INSTRUCTIONS FOR THE TASK –
Every line that appears in the listing is to be set down verbatim.

THE DATA –
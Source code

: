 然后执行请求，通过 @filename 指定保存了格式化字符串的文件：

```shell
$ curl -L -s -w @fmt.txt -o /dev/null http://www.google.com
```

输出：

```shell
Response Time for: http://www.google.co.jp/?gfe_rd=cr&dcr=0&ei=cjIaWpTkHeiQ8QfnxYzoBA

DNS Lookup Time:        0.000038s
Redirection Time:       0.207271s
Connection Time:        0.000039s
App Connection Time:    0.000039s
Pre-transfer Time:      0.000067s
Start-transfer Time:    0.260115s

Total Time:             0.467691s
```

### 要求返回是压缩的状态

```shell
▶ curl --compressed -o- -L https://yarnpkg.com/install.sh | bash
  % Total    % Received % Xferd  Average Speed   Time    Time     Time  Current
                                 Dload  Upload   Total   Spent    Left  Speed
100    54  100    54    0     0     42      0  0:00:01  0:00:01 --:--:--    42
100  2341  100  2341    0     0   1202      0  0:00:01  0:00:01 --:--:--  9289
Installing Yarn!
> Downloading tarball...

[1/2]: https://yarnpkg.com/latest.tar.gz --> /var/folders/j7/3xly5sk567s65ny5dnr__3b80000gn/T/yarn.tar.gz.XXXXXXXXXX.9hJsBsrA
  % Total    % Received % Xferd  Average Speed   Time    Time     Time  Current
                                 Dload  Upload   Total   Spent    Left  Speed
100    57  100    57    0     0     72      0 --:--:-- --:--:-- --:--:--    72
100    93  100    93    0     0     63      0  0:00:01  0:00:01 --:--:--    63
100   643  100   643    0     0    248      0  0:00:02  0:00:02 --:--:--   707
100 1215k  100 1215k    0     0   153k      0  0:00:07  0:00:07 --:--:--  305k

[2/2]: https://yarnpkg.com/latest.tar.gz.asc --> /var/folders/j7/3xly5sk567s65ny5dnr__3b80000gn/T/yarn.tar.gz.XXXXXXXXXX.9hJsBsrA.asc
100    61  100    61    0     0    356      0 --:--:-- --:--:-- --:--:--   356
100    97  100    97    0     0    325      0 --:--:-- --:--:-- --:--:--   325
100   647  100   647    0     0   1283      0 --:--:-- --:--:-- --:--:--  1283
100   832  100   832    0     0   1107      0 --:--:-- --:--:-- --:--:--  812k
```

EXPECTED OUTPUT –
Source code

: 然后执行请求，通过 @filename 指定保存了格式化字符串的文件：

```shell
$ curl -L -s -w @fmt.txt -o /dev/null http://www.google.com
```

输出：

```shell
Response Time for: http://www.google.co.jp/?gfe_rd=cr&dcr=0&ei=cjIaWpTkHeiQ8QfnxYzoBA

DNS Lookup Time:        0.000038s
Redirection Time:       0.207271s
Connection Time:        0.000039s
App Connection Time:    0.000039s
Pre-transfer Time:      0.000067s
Start-transfer Time:    0.260115s

Total Time:             0.467691s
```

### 要求返回是压缩的状态

```shell
▶ curl --compressed -o- -L https://yarnpkg.com/install.sh | bash
  % Total    % Received % Xferd  Average Speed   Time    Time     Time  Current
                                 Dload  Upload   Total   Spent    Left  Speed
100    54  100    54    0     0     42      0  0:00:01  0:00:01 --:--:--    42
100  2341  100  2341    0     0   1202      0  0:00:01  0:00:01 --:--:--  9289
Installing Yarn!
> Downloading tarball...

[1/2]: https://yarnpkg.com/latest.tar.gz --> /var/folders/j7/3xly5sk567s65ny5dnr__3b80000gn/T/yarn.tar.gz.XXXXXXXXXX.9hJsBsrA
  % Total    % Received % Xferd  Average Speed   Time    Time     Time  Current
                                 Dload  Upload   Total   Spent    Left  Speed
100    57  100    57    0     0     72      0 --:--:-- --:--:-- --:--:--    72
100    93  100    93    0     0     63      0  0:00:01  0:00:01 --:--:--    63
100   643  100   643    0     0    248      0  0:00:02  0:00:02 --:--:--   707
100 1215k  100 1215k    0     0   153k      0  0:00:07  0:00:07 --:--:--  305k

[2/2]: https://yarnpkg.com/latest.tar.gz.asc --> /var/folders/j7/3xly5sk567s65ny5dnr__3b80000gn/T/yarn.tar.gz.XXXXXXXXXX.9hJsBsrA.asc
100    61  100    61    0     0    356      0 --:--:-- --:--:-- --:--:--   356
100    97  100    97    0     0    325      0 --:--:-- --:--:-- --:--:--   325
100   647  100   647    0     0   1283      0 --:--:-- --:--:-- --:--:--  1283
100   832  100   832    0     0   1107      0 --:--:-- --:--:-- --:--:--  812k
```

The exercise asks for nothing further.